Does it make sense to pay?
For small teams (under 5 people, a few services): the free tier is legitimately usable. MIT-licensed self-hosting means you can run it on your own infrastructure with no licensing cost and no catch. All integrations are included. If you only need Google or GitHub SSO, you’re covered. This is a real free tier, not a demo.
For growing teams (10-30 engineers): yes, paying makes sense. The alternative is HashiCorp Vault, which requires significant operational expertise. A team of 15 engineers with 25 machine identities would pay $720/month for Pro. That’s less than the salary cost of the fractional DevOps time you’d spend wrestling with Vault policies, token renewal, and seal/unseal ceremonies.
The real question is whether you need Pro or Enterprise. The Enterprise tier gates some features that many teams consider essential once they hit a certain maturity: dynamic secrets, approval workflows, SCIM provisioning, LDAP. If your organization uses Okta or Azure AD for everything, you’ll need at least Pro for SAML SSO.
For self-hosting: this is where it gets nuanced. The MIT-licensed core is genuinely complete for basic secrets management. You can self-host it, use all integrations, and pay nothing. But the moment you need RBAC, secret versioning, or SSO beyond Google/GitHub, you need a Pro license. And for dynamic secrets, SCIM, or LDAP, you need an Enterprise license — even on your own infrastructure.
Self-hosting Infisical isn’t like self-hosting Vault where you get everything for free. The enterprise features require a license key that phones home to Infisical’s license server (or an offline key for air-gapped environments). This is the standard open-core playbook: the deployment is yours, but the premium features are still paywalled.

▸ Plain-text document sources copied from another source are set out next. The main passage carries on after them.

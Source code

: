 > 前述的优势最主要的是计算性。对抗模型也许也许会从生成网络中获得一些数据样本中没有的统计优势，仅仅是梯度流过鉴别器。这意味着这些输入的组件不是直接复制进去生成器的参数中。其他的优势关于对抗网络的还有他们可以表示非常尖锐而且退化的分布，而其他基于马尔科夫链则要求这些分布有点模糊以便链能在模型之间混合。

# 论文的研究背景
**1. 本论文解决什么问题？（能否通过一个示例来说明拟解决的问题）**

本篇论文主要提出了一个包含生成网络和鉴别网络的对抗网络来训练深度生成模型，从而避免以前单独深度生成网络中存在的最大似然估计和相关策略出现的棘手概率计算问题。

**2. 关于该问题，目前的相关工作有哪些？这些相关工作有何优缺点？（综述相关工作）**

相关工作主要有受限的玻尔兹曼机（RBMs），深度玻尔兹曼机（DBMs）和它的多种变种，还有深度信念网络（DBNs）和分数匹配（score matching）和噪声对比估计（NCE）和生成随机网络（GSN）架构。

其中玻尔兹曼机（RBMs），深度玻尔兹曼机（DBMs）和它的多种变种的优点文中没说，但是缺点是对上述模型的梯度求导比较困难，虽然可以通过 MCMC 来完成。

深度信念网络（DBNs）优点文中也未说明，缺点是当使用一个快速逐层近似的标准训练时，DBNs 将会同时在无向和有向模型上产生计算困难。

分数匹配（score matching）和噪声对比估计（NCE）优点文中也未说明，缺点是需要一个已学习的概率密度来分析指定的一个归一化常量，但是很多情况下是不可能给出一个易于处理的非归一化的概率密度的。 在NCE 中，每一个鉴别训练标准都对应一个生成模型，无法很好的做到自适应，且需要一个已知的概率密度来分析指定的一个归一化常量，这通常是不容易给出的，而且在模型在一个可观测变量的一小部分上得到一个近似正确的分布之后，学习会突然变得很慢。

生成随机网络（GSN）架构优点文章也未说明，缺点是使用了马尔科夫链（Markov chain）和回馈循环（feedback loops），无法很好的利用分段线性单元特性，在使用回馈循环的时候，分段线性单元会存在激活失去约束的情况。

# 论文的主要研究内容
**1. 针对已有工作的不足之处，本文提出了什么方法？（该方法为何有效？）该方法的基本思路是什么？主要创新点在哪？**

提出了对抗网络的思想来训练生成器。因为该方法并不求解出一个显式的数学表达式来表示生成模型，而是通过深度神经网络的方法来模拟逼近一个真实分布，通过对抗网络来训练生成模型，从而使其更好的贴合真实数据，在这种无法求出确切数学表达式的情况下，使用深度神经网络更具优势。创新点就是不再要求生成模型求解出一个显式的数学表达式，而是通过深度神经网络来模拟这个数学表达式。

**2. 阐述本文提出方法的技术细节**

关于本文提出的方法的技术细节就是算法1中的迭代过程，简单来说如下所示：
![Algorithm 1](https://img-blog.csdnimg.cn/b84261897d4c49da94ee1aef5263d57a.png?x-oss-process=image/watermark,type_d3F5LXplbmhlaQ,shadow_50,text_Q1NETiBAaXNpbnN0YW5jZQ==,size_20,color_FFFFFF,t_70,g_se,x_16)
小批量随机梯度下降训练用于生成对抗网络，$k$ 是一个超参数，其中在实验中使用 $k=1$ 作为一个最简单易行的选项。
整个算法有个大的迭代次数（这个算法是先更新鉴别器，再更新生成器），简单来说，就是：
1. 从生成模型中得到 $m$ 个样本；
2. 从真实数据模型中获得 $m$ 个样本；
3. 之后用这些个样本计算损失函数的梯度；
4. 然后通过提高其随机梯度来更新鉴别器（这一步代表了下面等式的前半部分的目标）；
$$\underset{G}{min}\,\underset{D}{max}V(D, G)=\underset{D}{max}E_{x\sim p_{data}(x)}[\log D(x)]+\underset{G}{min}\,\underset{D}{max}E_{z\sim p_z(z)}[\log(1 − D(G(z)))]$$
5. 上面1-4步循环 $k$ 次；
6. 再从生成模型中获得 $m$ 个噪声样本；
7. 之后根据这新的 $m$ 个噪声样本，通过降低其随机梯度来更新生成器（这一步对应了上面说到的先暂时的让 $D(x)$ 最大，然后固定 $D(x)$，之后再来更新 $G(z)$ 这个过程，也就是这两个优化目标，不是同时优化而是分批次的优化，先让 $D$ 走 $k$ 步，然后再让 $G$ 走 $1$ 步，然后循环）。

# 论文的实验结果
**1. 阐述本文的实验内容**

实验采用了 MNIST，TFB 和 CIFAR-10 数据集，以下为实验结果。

Bottom line: the identity-based pricing model is elegant but it scales faster than pure seat-based pricing. Every new microservice, every new CI/CD pipeline, every new Kubernetes namespace that needs its own credentials — they all count. For organizations with many services and few humans, this can add up quickly. For small teams with a handful of services, it’s straightforward and reasonably priced.
The MIT license on the core is the most permissive in this series so far. If you just need a secrets store with good integrations and don’t need the enterprise security features, you genuinely get a complete product for free. That’s the real wedge against Vault.